For two months, I resided at the Condado Plaza Hilton in San Juan, Puerto Rico. Typically, after a ten-hour workday, I would end the evening by sitting on the balcony of my room and watching the ocean.
In my humble opinion, one cannot simply observe Caribbean waters without rum, and no one in search of introspection should drink rum without a suitable cigar. I’d pour a glass of Ron del Barrilito. Neat. Since I didn’t care to find the ice machine on my floor.
I’d sit on the 7thfloor balcony, beholding the dark blue waves, aglow from moonlight, smash against boulders and reefs before the hotel lawn, below. The ocean formed another foamy crest, a quarter of a mile off shore. I was told that came from other shallow reefs, outward. I would light my cigar before stepping into the night air, because the wind felt so strong and briny that it became difficult to sustain a suitable flame.
Most nights, the ocean sounded like an aquatic lion in slumber.
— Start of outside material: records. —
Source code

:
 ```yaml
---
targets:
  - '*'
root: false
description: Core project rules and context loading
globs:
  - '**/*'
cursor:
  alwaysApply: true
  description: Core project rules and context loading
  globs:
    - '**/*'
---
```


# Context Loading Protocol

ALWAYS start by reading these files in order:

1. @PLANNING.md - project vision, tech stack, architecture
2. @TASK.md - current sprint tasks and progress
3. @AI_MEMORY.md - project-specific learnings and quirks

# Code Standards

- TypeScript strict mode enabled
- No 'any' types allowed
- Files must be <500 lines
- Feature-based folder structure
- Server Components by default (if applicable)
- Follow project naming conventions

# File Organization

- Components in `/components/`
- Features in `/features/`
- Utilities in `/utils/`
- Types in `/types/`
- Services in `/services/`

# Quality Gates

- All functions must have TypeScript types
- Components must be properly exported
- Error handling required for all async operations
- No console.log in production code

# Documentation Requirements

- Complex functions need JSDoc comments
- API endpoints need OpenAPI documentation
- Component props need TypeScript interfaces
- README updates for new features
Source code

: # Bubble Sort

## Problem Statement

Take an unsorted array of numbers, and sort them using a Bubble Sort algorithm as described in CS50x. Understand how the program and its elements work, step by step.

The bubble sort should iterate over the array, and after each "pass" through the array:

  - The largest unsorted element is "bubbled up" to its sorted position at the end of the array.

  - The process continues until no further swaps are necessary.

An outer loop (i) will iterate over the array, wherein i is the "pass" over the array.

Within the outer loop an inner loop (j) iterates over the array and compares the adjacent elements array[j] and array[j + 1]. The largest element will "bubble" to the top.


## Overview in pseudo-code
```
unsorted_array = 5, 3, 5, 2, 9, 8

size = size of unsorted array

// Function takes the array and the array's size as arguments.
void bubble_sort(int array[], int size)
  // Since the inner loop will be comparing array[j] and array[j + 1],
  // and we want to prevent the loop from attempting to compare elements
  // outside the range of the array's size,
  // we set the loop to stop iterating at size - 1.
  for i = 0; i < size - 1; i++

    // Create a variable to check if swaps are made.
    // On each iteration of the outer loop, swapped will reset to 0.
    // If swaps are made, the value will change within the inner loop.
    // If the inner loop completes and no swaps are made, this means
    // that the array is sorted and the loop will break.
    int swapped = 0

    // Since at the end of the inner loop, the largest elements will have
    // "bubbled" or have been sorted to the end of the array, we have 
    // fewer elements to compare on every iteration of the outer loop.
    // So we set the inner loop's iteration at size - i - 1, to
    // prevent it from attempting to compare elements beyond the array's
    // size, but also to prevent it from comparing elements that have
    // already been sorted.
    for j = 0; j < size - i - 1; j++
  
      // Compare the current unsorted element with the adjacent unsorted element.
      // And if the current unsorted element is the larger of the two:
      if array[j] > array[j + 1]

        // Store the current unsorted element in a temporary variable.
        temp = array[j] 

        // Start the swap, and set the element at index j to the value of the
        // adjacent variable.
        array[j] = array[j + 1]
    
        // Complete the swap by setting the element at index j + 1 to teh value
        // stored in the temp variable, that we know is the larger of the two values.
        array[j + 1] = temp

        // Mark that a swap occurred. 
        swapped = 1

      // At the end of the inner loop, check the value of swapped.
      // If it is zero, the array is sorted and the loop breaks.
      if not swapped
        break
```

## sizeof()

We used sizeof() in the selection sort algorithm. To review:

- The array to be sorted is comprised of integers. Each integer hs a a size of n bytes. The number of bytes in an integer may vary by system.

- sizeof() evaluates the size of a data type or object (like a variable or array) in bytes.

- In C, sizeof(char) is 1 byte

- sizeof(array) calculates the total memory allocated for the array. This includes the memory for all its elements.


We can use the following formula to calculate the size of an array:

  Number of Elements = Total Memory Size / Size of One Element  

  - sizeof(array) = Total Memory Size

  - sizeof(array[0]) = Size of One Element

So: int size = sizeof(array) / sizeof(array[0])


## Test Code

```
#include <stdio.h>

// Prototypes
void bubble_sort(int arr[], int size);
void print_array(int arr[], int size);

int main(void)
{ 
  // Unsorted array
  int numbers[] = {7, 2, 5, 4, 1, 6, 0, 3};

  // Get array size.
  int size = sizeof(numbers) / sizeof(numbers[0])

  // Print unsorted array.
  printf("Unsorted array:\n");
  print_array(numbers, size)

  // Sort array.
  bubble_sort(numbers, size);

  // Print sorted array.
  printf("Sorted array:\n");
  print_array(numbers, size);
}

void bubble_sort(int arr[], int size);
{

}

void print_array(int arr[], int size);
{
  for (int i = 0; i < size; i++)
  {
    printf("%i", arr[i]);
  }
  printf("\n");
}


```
During stormy nights, the lion awoke; though I never experienced it at full rage, like September 2017.
Thought I was not a traditional smoker, I allowed myself to sample a variety of flavors: sweet, mild, or robust. I smoked El Cabron, Royal Challenge, Gurkhas, or Gurkha Cellar Reserve. Each a hand-rolled masterpiece, wrapped with a silver or golden label. I found myself particularly fond of the house-blend cigarillos provided by the Kuros Smoke Lounge of the Condado neighborhood.
The smoke and rum relaxed my mind and the dark blue waves freed my heart after a full day in a cramped, bureaucratic, obtuse office, where creativity was discouraged and inclusive planning became taboo.
I sat on the balcony chair, barefoot and in my pajamas, thinking about the people I met while having dinner in a restaurant or the bellhops who greeted me at the elevator. If strangers beyond the hotel asked whom I worked for, I would be vague but pleasant. If a bellhop asked whom I worked for, I would always tell the truth, because I knew it wouldn’t take much for a Puerto-Rican bellhop to ask a desk manager about a guest who leaves for work 6:45 in the morning for six mornings a week.
It didn’t take a Sherlock Holmes to surmise what Federal agencies set up shop on the island. I’m sure you would know which agencies, without me having to spell it.
So to take the weariness from my soul, I’d finish a cigar that lasted about 30 minutes, and polish off rum that lasted less.
When it was time for bed, I slept with the curtains drawn open. The lights of a cruise ship would pass by on the edge of night; its lights became jewels on a black ocean. I’d rise before the sun arrived in the eastern waters. But just before I’d leave for work, I’d experience its warm harbingers: colors of orange, and yellow bleeding into a dark blue horizon.
“Goodbye,” I’d say to the ocean. “See you in about 11 hours.”